Classical/new music and hardcore techno both facilitate equivalent opportunities for gathering and catharsis among listeners, but gg feels that it’s inherently harder for classical music to connect with audiences. “Classical music and performers have to give people something to relate to because it’s usually much less accessible than just going to the club,” they explained.

While New York is home to its own diverse and vibrant electronic/dance music scene, many people are drawn to Berlin, where techno famously rose to prominence following the reunification of Germany. DJ, pianist, and composer Beef Lounge recently made the move to Berlin from LA, where he completed a doctoral degree in piano performance/composition at CalArts. Over Zoom, we recently discussed how adventurous musicians and audiences – regardless of genre – are always going to dive deeper down the rabbit hole to satisfy that curious itch.

Beef Lounge was driven to new music because “[it] hits all these offbeat emotions that no other music really touches on. It’s not just sadness or happiness. There’s music – like Caténaires by Elliot Carter, for example – that can express things like the overload of information and the hyperspeed at which things move.” The club music that Beef Lounge is now immersed in may not be derived from such heady concepts, but it still provides people with unique physical spaces for heavy feelings to be parsed.

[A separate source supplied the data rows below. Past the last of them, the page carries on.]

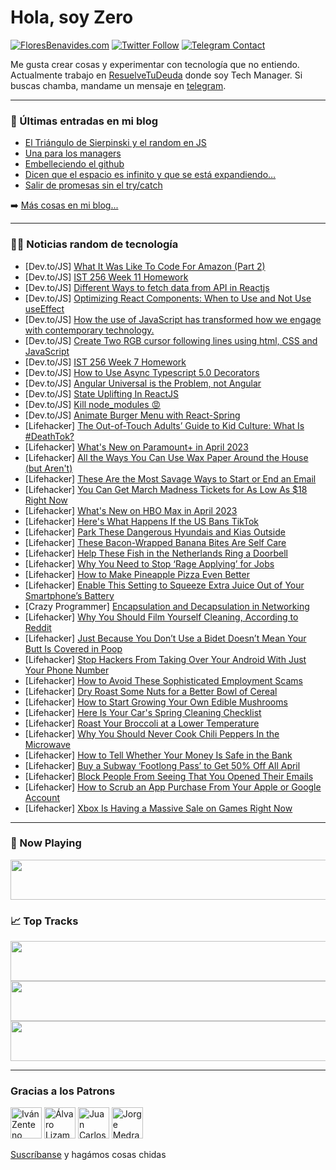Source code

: # Hola, soy Zero

[![FloresBenavides.com](https://img.shields.io/website?down_message=oops&label=MiBlog&style=for-the-badge&up_message=online&url=https%3A%2F%2Ffloresbenavides.com)](https://floresbenavides.com) [![Twitter Follow](https://img.shields.io/twitter/follow/ZeroDragon?color=%231DA1F2&label=Follow&logo=twitter&logoColor=ffffff&style=for-the-badge)](https://twitter.com/zerodragon) [![Telegram Contact](https://img.shields.io/badge/escr%C3%ADbeme-ZeroDragon-%2326A5E4?style=for-the-badge&logo=telegram)](https://t.me/zerodragon)

Me gusta crear cosas y experimentar con tecnología que no entiendo.
Actualmente trabajo en [ResuelveTuDeuda](http://github.com/resuelve) donde soy Tech Manager.
Si buscas chamba, mandame un mensaje en [telegram](https://t.me/zerodragon).

---

### 📕 Últimas entradas en mi blog
<!-- BLOG-POST-LIST:START -->
- [El Triángulo de Sierpinski y el random en JS](https://floresbenavides.com/el-triangulo-de-sierpinski-y-el-random-en-js/)
- [Una para los managers](https://floresbenavides.com/una-para-los-managers/)
- [Embelleciendo el github](https://floresbenavides.com/embelleciendo-el-github/)
- [Dicen que el espacio es infinito y que se está expandiendo…](https://floresbenavides.com/dicen-que-el-espacio-es-infinito-y-que-se-esta-expandiendo/)
- [Salir de promesas sin el try/catch](https://floresbenavides.com/salir-de-promesas-sin-el-try-catch/)
<!-- BLOG-POST-LIST:END -->

➡️ [Más cosas en mi blog...](https://floresbenavides.com)

---

### 👨‍💻 Noticias random de tecnología
<!-- TECH-POSTS:START -->
- [Dev.to/JS] [What It Was Like To Code For Amazon &lpar;Part 2&rpar;](https://dev.to/bytebodger/what-it-was-like-to-code-for-amazon-part-2-5aon)
- [Dev.to/JS] [IST 256 Week 11 Homework](https://dev.to/rasaighul/ist-256-week-11-homework-3ndb)
- [Dev.to/JS] [Different Ways to fetch data from API in Reactjs](https://dev.to/msbalacse/different-ways-to-fetch-data-from-api-in-reactjs-298o)
- [Dev.to/JS] [Optimizing React Components: When to Use and Not Use useEffect](https://dev.to/yeshwanthkondraau45/optimizing-react-components-when-to-use-and-not-use-useeffect-e49)
- [Dev.to/JS] [How the use of JavaScript has transformed how we engage with contemporary technology.](https://dev.to/chidiebereomasi/how-the-use-of-javascript-has-transformed-how-we-engage-with-contemporary-technology-5e1a)
- [Dev.to/JS] [Create Two RGB cursor following lines using html, CSS and JavaScript](https://dev.to/awbscode/create-two-rgb-cursor-following-lines-using-html-css-and-javascript-11e8)
- [Dev.to/JS] [IST 256 Week 7 Homework](https://dev.to/rasaighul/ist-256-week-7-homework-311m)
- [Dev.to/JS] [How to Use Async Typescript 5.0 Decorators](https://dev.to/benank/how-to-use-async-typescript-50-decorators-116j)
- [Dev.to/JS] [Angular Universal is the Problem, not Angular](https://dev.to/jdgamble555/angular-universal-is-the-problem-not-angular-5801)
- [Dev.to/JS] [State Uplifting In ReactJS](https://dev.to/abhishek305/state-uplifting-in-reactjs-37lm)
- [Dev.to/JS] [Kill node_modules 😡](https://dev.to/itskunal/kill-nodemodules-38hp)
- [Dev.to/JS] [Animate Burger Menu with React-Spring](https://dev.to/pavophilip/animate-burger-menu-with-react-spring-4j1d)
- [Lifehacker] [The Out-of-Touch Adults’ Guide to Kid Culture: What Is #DeathTok?](https://lifehacker.com/the-out-of-touch-adults-guide-to-kid-culture-what-is-1850263009)
- [Lifehacker] [What&#39;s New on Paramount+ in April 2023](https://lifehacker.com/whats-new-on-paramount-in-april-2023-1850263032)
- [Lifehacker] [All the Ways You Can Use Wax Paper Around the House &lpar;but Aren&#39;t&rpar;](https://lifehacker.com/all-the-ways-you-can-use-wax-paper-around-the-house-bu-1850262074)
- [Lifehacker] [These Are the Most Savage Ways to Start or End an Email](https://lifehacker.com/these-are-the-most-savage-ways-to-start-or-end-an-email-1850260223)
- [Lifehacker] [You Can Get March Madness Tickets for As Low As $18 Right Now](https://lifehacker.com/you-can-get-march-madness-tickets-for-as-low-as-18-rig-1850261888)
- [Lifehacker] [What&#39;s New on HBO Max in April 2023](https://lifehacker.com/whats-new-on-hbo-max-in-april-2023-1850261885)
- [Lifehacker] [Here&#39;s What Happens If the US Bans TikTok](https://lifehacker.com/heres-what-happens-if-the-us-bans-tiktok-1850261170)
- [Lifehacker] [Park These Dangerous Hyundais and Kias Outside](https://lifehacker.com/park-these-dangerous-hyundais-and-kias-outside-1850257677)
- [Lifehacker] [These Bacon-Wrapped Banana Bites Are Self Care](https://lifehacker.com/these-bacon-wrapped-banana-bites-are-self-care-1850258827)
- [Lifehacker] [Help These Fish in the Netherlands Ring a Doorbell](https://lifehacker.com/help-these-fish-in-the-netherlands-ring-a-doorbell-1850258433)
- [Lifehacker] [Why You Need to Stop ‘Rage Applying’ for Jobs](https://lifehacker.com/why-you-need-to-stop-rage-applying-for-jobs-1850258293)
- [Lifehacker] [How to Make Pineapple Pizza Even Better](https://lifehacker.com/how-to-make-pineapple-pizza-even-better-1850258012)
- [Lifehacker] [Enable This Setting to Squeeze Extra Juice Out of Your Smartphone’s Battery](https://lifehacker.com/enable-this-setting-to-squeeze-extra-juice-out-of-your-1850258011)
- [Crazy Programmer] [Encapsulation and Decapsulation in Networking](https://www.thecrazyprogrammer.com/2023/03/encapsulation-and-decapsulation-in-networking.html)
- [Lifehacker] [Why You Should Film Yourself Cleaning, According to Reddit](https://lifehacker.com/why-you-should-film-yourself-cleaning-according-to-red-1850257796)
- [Lifehacker] [Just Because You Don’t Use a Bidet Doesn’t Mean Your Butt Is Covered in Poop](https://lifehacker.com/just-because-you-don-t-use-a-bidet-doesn-t-mean-your-bu-1850254040)
- [Lifehacker] [Stop Hackers From Taking Over Your Android With Just Your Phone Number](https://lifehacker.com/stop-hackers-from-taking-over-your-android-with-just-yo-1850256819)
- [Lifehacker] [How to Avoid These Sophisticated Employment Scams](https://lifehacker.com/how-to-avoid-these-sophisticated-employment-scams-1850254679)
- [Lifehacker] [Dry Roast Some Nuts for a Better Bowl of Cereal](https://lifehacker.com/dry-roast-some-nuts-for-a-better-bowl-of-cereal-1850254048)
- [Lifehacker] [How to Start Growing Your Own Edible Mushrooms](https://lifehacker.com/how-to-start-growing-your-own-edible-mushrooms-1850255627)
- [Lifehacker] [Here Is Your Car&#39;s Spring Cleaning Checklist](https://lifehacker.com/here-is-your-cars-spring-cleaning-checklist-1850253441)
- [Lifehacker] [Roast Your Broccoli at a Lower Temperature](https://lifehacker.com/roast-your-broccoli-at-a-lower-temperature-1850253028)
- [Lifehacker] [Why You Should Never Cook Chili Peppers In the Microwave](https://lifehacker.com/why-you-should-never-cook-chili-peppers-in-the-microwav-1850254355)
- [Lifehacker] [How to Tell Whether Your Money Is Safe in the Bank](https://lifehacker.com/how-to-tell-whether-your-money-is-safe-in-the-bank-1850253688)
- [Lifehacker] [Buy a Subway ‘Footlong Pass’ to Get 50% Off All April](https://lifehacker.com/buy-a-subway-footlong-pass-to-get-50-off-all-april-1850248573)
- [Lifehacker] [Block People From Seeing That You Opened Their Emails](https://lifehacker.com/block-people-from-seeing-that-you-opened-their-emails-1850253379)
- [Lifehacker] [How to Scrub an App Purchase From Your Apple or Google Account](https://lifehacker.com/how-to-scrub-an-app-purchase-from-your-apple-or-google-1850252395)
- [Lifehacker] [Xbox Is Having a Massive Sale on Games Right Now](https://lifehacker.com/xbox-is-having-a-massive-sale-on-games-right-now-1850253578)<!-- TECH-POSTS:END -->

---

### 🎵 Now Playing
<a href="https://spotify-now-playing-dun.vercel.app/now-playing?open"><img src="https://spotify-now-playing-dun.vercel.app/now-playing" width="540" height="64"></a>

### 📈 Top Tracks
<a href="https://spotify-now-playing-dun.vercel.app/top-tracks?i=1&open"><img src="https://spotify-now-playing-dun.vercel.app/top-tracks?i=1" width="540" height="64"></a>
<a href="https://spotify-now-playing-dun.vercel.app/top-tracks?i=2&open"><img src="https://spotify-now-playing-dun.vercel.app/top-tracks?i=2" width="540" height="64"></a>
<a href="https://spotify-now-playing-dun.vercel.app/top-tracks?i=3&open"><img src="https://spotify-now-playing-dun.vercel.app/top-tracks?i=3" width="540" height="64"></a>

---

### Gracias a los Patrons
[<img src="https://avatars.githubusercontent.com/u/243380?v=4" alt="Iván Zenteno" width="50px">](https://github.com/k001) [<img src="https://avatars.githubusercontent.com/u/19955639?v=4" alt="Álvaro Lizama" width="50px">](https://github.com/alvarolizama) [<img src="https://avatars.githubusercontent.com/u/2718753?v=4" alt="Juan Carlos Ruiz" width="50px">](https://github.com/JuanCrg90) [<img src="https://avatars.githubusercontent.com/u/37025?v=4" alt="Jorge Medrano" width="50px">](https://github.com/h1pp1e) 

[Suscríbanse](https://www.patreon.com/zerodragon) y hagámos cosas chidas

Eric Umble, a clarinetist, DJ, and the founder of FACETIME parties, similarly finds resonance between the realms of classical and club. “Through both mediums, I’m interested in the ability to express myself as truly as possible,” he shared in our recent interview. In their DJ-ing, both gg and Umble deliberately consider orchestration, harmony, texture, and other concepts taught through classical training. “The proliferation of DJ-ing as a new common musical vernacular and practice makes me happy,” Umble says. “It’s a beautiful way to journal, archive, and share – You can DJ for or with friends at a club, or by yourself as a meditation or experiment. I see parallels to this communal and contemporary musicality in the free-improv and jazz communities, too.”

Eric Umble -- Photo by Ben Dehaan
Eric Umble — Photo by Ben Dehaan

Music can provide a refuge to people who need it. Umble lacked the language to express the “incongruences” he felt growing up as a closeted queer child. “Music was always a practice of self-discovery and healing while being held in community,” he divulged. Beef Lounge also confided, “As a queer person of color, I needed to be around my people. Nightlife is where I feel the most free.” LGBTQ+ spaces and nightlife offer people safety to explore and express themselves, and are often at the forefront of political and social changes and organizing. According to Beef Lounge, these DIY and communally cared-for spaces are a demonstration of how “people are co-creating different ways of interacting and being.”

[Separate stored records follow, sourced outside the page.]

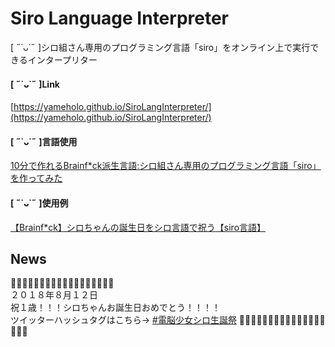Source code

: # Siro Language Interpreter
[ ˶˙ᴗ˙˶ ]シロ組さん専用のプログラミング言語「siro」をオンライン上で実行できるインタープリター

#### [ ˶˙ᴗ˙˶ ]Link
[https://yameholo.github.io/SiroLangInterpreter/](https://yameholo.github.io/SiroLangInterpreter/)

#### [ ˶˙ᴗ˙˶ ]言語使用
[10分で作れるBrainf*ck派生言語:シロ組さん専用のプログラミング言語「siro」を作ってみた](https://qiita.com/benisho_ga/items/50e674fded183a9e12f1)

#### [ ˶˙ᴗ˙˶ ]使用例
[【Brainf*ck】シロちゃんの誕生日をシロ言語で祝う【siro言語】]()


## News
🐬🐬🐬🐬🐬🐬🐬🐬🐬🐬🐬🐬🐬🐬🐬🐬🐬🐬  
２０１８年８月１２日  
祝１歳！！！シロちゃんお誕生日おめでとう！！！！  
ツイッターハッシュタグはこちら→ [#電脳少女シロ生誕祭](https://twitter.com/hashtag/電脳少女シロ生誕祭)
🐬🐬🐬🐬🐬🐬🐬🐬🐬🐬🐬🐬🐬🐬🐬🐬🐬🐬  

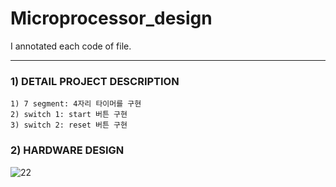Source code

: # Microprocessor_design

I annotated each code of file.

***
### 1) DETAIL PROJECT DESCRIPTION

    1) 7 segment: 4자리 타이머를 구현
    2) switch 1: start 버튼 구현
    3) switch 2: reset 버튼 구현
### 2) HARDWARE DESIGN

![22](https://user-images.githubusercontent.com/45000598/48890921-7ec59200-ee7d-11e8-8709-8724d077f082.PNG)






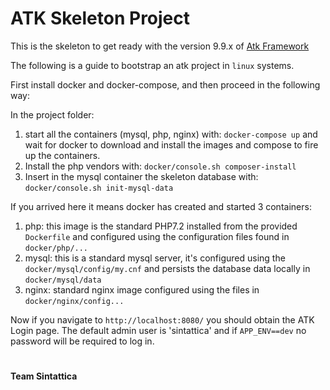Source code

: # ATK Skeleton Project

This is the skeleton to get ready with the version 9.9.x of [Atk Framework](https://github.com/Sintattica/atk)

The following is a guide to bootstrap an atk project in `linux` systems. 

First install docker and docker-compose, and then proceed in the following way: 

In the project folder:
1. start all the containers (mysql, php, nginx) with: `docker-compose up` and wait for docker to download and install the images and compose to fire up the containers.
2. Install the php vendors with: `docker/console.sh composer-install`
3. Insert in the mysql container the skeleton database with: `docker/console.sh init-mysql-data`

If you arrived here it means docker has created and started 3 containers:
1. php: this image is the standard PHP7.2 installed from the provided `Dockerfile` and configured using the configuration files found in `docker/php/...`
2. mysql: this is a standard mysql server, it's configured using the `docker/mysql/config/my.cnf` and persists the database data locally in `docker/mysql/data`
3. nginx: standard nginx image configured using the files in `docker/nginx/config...`


Now if you navigate to `http://localhost:8080/` you should obtain the ATK Login page.
The default admin user is 'sintattica' and if `APP_ENV==dev` no password will be required to log in.

# 
#

#### Team Sintattica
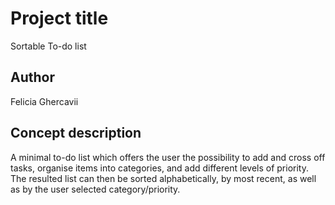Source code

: # Project title
Sortable To-do list 

## Author
Felicia Ghercavii

## Concept description
​A minimal to-do list which offers the user the possibility to add and cross off tasks, organise items into categories, and add different levels of priority. The resulted list can then be sorted alphabetically, by most recent, as well as by the user selected category/priority.
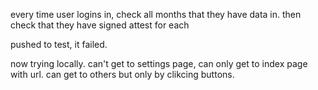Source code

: every time user logins in, check all months that they have data in. then check that they have signed attest for each

pushed to test, it failed.

now trying locally. can't get to settings page, can only get to index page with url. can get to others but only by clikcing buttons.
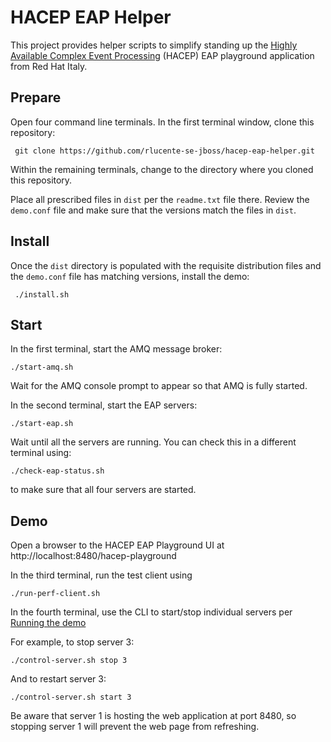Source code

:# HACEP EAP Helper
This project provides helper scripts to simplify standing up the
[Highly Available Complex Event Processing](https://github.com/redhat-italy/hacep)
(HACEP) EAP playground application from Red Hat Italy.

## Prepare
Open four command line terminals.  In the first terminal window,
clone this repository:

     git clone https://github.com/rlucente-se-jboss/hacep-eap-helper.git

Within the remaining terminals, change to the directory where you
cloned this repository.

Place all prescribed files in `dist` per the `readme.txt` file
there.  Review the `demo.conf` file and make sure that the versions
match the files in `dist`.

## Install
Once the `dist` directory is populated with the requisite distribution
files and the `demo.conf` file has matching versions, install the
demo:

     ./install.sh

## Start
In the first terminal, start the AMQ message broker:

    ./start-amq.sh

Wait for the AMQ console prompt to appear so that AMQ is fully
started.

In the second terminal, start the EAP servers:

    ./start-eap.sh

Wait until all the servers are running.  You can check this in a
different terminal using:

    ./check-eap-status.sh

to make sure that all four servers are started.

## Demo
Open a browser to the HACEP EAP Playground UI at
http://localhost:8480/hacep-playground

In the third terminal, run the test client using

    ./run-perf-client.sh

In the fourth terminal, use the CLI to start/stop individual servers
per [Running the demo](https://github.com/redhat-italy/hacep/tree/master/hacep-examples/hacep-eap-playground#running-the-demo)

For example, to stop server 3:

    ./control-server.sh stop 3

And to restart server 3:

    ./control-server.sh start 3

Be aware that server 1 is hosting the web application at port 8480,
so stopping server 1 will prevent the web page from refreshing.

However, nightlife can only ever be an approximation of utopia. There are still power dynamics and hierarchies at play, and financial/social clout is often celebrated over the utility of building community. “You’re not escaping that – no matter what genre or field – when you make art within capitalism,” Beef Lounge warns. But for artists looking to proliferate their practice, DJ-ing and participation in nightlife can certainly open up opportunities for individual and communal growth. It can teach us to remain open to exploration, to have humility and respect for the artists and spaces who have built up the communities we’re in and around, and how to incorporate joy into our musical vernacular – especially for those of us who struggle(d) with breaking or coexisting with traditional conventions. gg reminds us, “You can always find something new. You’re only doing yourself a disservice by not seeking it out. Go to everything.”

I CARE IF YOU LISTEN is an editorially-independent program of the American Composers Forum, and is made possible thanks to generous donor and institutional support. Opinions expressed are solely those of the author and may not represent the views of ICIYL or ACF.

You can support the work of ICIYL with a tax-deductible gift to ACF. For more on ACF, visit composersforum.org.

‘ The preceding article may include information circulated by third parties ’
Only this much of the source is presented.